I've heard people gush over a young obedience competition dog: "This is the dog I've waited for all my life."
Let me paraphrase that: "Presto!'s is the drop on recall I've waited for all my competition obedience life." Ever since the day I first saw Rev hit the deck.
It was in the earliest days of Honeybear. There was an event called the Western International Obedience Competition (WIOC). It brought together elite teams from several of the western states and Canadian provinces. Two days of competition to see which team could return home as that year's WIOC champion.
Once in the early '90s WIOC was held in Phoenix, in a hotel ballroom. Alaska was represented. And that's where I saw Rev dive into his drop, chin first, skidding on the carpet. I was stunned.
Rev was a red border collie owned by Sandy Rowan, who at that time lived in Anchorage. I was the newest of newbies. If I had seen half a dozen Utility dogs, that may be a stretch. But I didn't need any comparisons, any frame of reference. That morning, at ringside in that Holiday Inn ballroom, Rev's drop became the standard by which I would judge all drops for the rest of my life.
I ran into Sandy and Rev again at the Gaines in 1995. Same dive, same skid. I was no longer a newbie. I had been there, won that. In fact, Honeybear and I placed in Open at the Gaines in Salt Lake City that August. But jaded I wasn't, and Rev's drop still knocked my socks off.
By 1999 I was writing the obedience column in Borderlines, the magazine of the Border Collie Society of America. I've always known this sneaky thing about column writing. If I really want to understand the nitty-gritty of something but don't want to expose my ignorance by asking, I write a column about it. And in the process I interview the person I think knows the most about it.
Which esplains my January/February 1999 Borderlines column, which I headlined "Sandy Rowan's Supercalifragilisti, Dynamite Method for Teaching the Drop on Recall."
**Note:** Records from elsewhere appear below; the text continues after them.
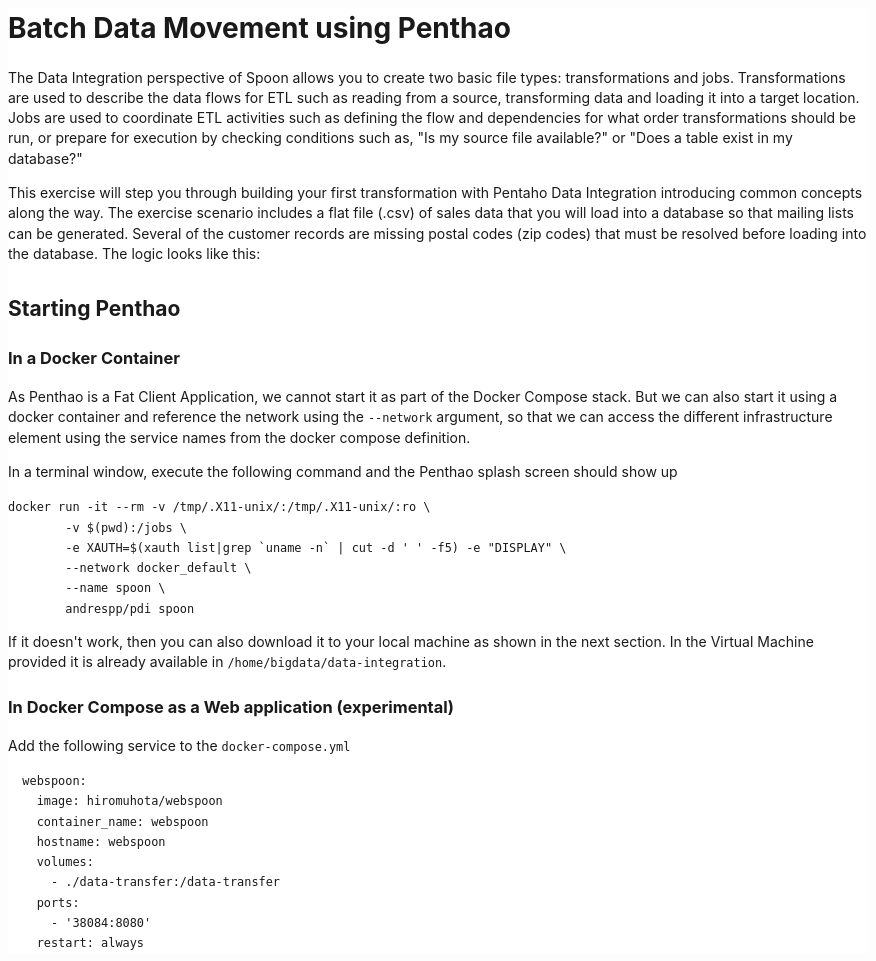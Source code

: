 # Batch Data Movement using Penthao

The Data Integration perspective of Spoon allows you to create two basic file types: transformations and jobs. Transformations are used to describe the data flows for ETL such as reading from a source, transforming data and loading it into a target location. Jobs are used to coordinate ETL activities such as defining the flow and dependencies for what order transformations should be run, or prepare for execution by checking conditions such as, "Is my source file available?" or "Does a table exist in my database?"

This exercise will step you through building your first transformation with Pentaho Data Integration introducing common concepts along the way. The exercise scenario includes a flat file (.csv) of sales data that you will load into a database so that mailing lists can be generated. Several of the customer records are missing postal codes (zip codes) that must be resolved before loading into the database. The logic looks like this:

## Starting Penthao

### In a Docker Container
As Penthao is a Fat Client Application, we cannot start it as part of the Docker Compose stack. But we can also start it using a docker container and reference the network using the `--network` argument, so that we can access the different infrastructure element using the service names from the docker compose definition. 

In a terminal window, execute the following command and the Penthao splash screen should show up

```
docker run -it --rm -v /tmp/.X11-unix/:/tmp/.X11-unix/:ro \
        -v $(pwd):/jobs \
        -e XAUTH=$(xauth list|grep `uname -n` | cut -d ' ' -f5) -e "DISPLAY" \
        --network docker_default \
        --name spoon \
        andrespp/pdi spoon
```

If it doesn't work, then you can also download it to your local machine as shown in the next section. In the Virtual Machine provided it is already available in `/home/bigdata/data-integration`. 

### In Docker Compose as a Web application (experimental)

Add the following service to the `docker-compose.yml`

```
  webspoon:
    image: hiromuhota/webspoon
    container_name: webspoon
    hostname: webspoon
    volumes:
      - ./data-transfer:/data-transfer
    ports:
      - '38084:8080'
    restart: always
```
And from that moment on I've used Sandy's method (with an adaptation or two of my own across the years.)
That exercise has always been one that I could count on not to siphon off points. My dogs have always been reliable. Very good, but not Rev.
Until now. Until Presto!
Briefly stated, you teach the drop with the dog on a flexi and two long PVC poles eight to ten feet apart on the ground. The idea is for the dog to come like the wind (popped off the sit) and respond to one of three optional commands (verbal or hand signal): (1.) Come all the way through and jump for a treat. (2.) Drop behind the first pole. (3.) Drop behind the second pole.
All this involves split-second timing on the part of both the dog and the handler. And extraordinary dexterity in the use of the flexi. Believe it or not, these are skills you can develop if you set your jaw and say, "By God, I'm going to get good at this!" I -- SUPERKLUTZ -- have mastered it. "Nuff said.
Presto! is a lot of things. Among them, he's a bundle of aptitude. I could not believe it when by the second day he he was dropping behind the pole. (You start with one pole or -- depending upon your dog's mastery of the concertina down -- you might want to start with the bar from the bar jump; it's a more imposing barrier.) Presto! had learned the concertina down in my PVC box, so our first order of business was to make that happen when he was on the move.
He picked it up in the blink of an eye.
Yes, Presto! gets down like Rev, like he's shot. But their dropping styles are as different as night and day. What caught my eye about Rev was the way, at warp speed, he dove, then skidded on his chin. Presto! sees my hand signal (from day two I've used only the palm of my right hand, no verbal) stops dead in his tracks, then folds back into a down.
If you're up there watching us, Rev, thanks! You too, Sandy.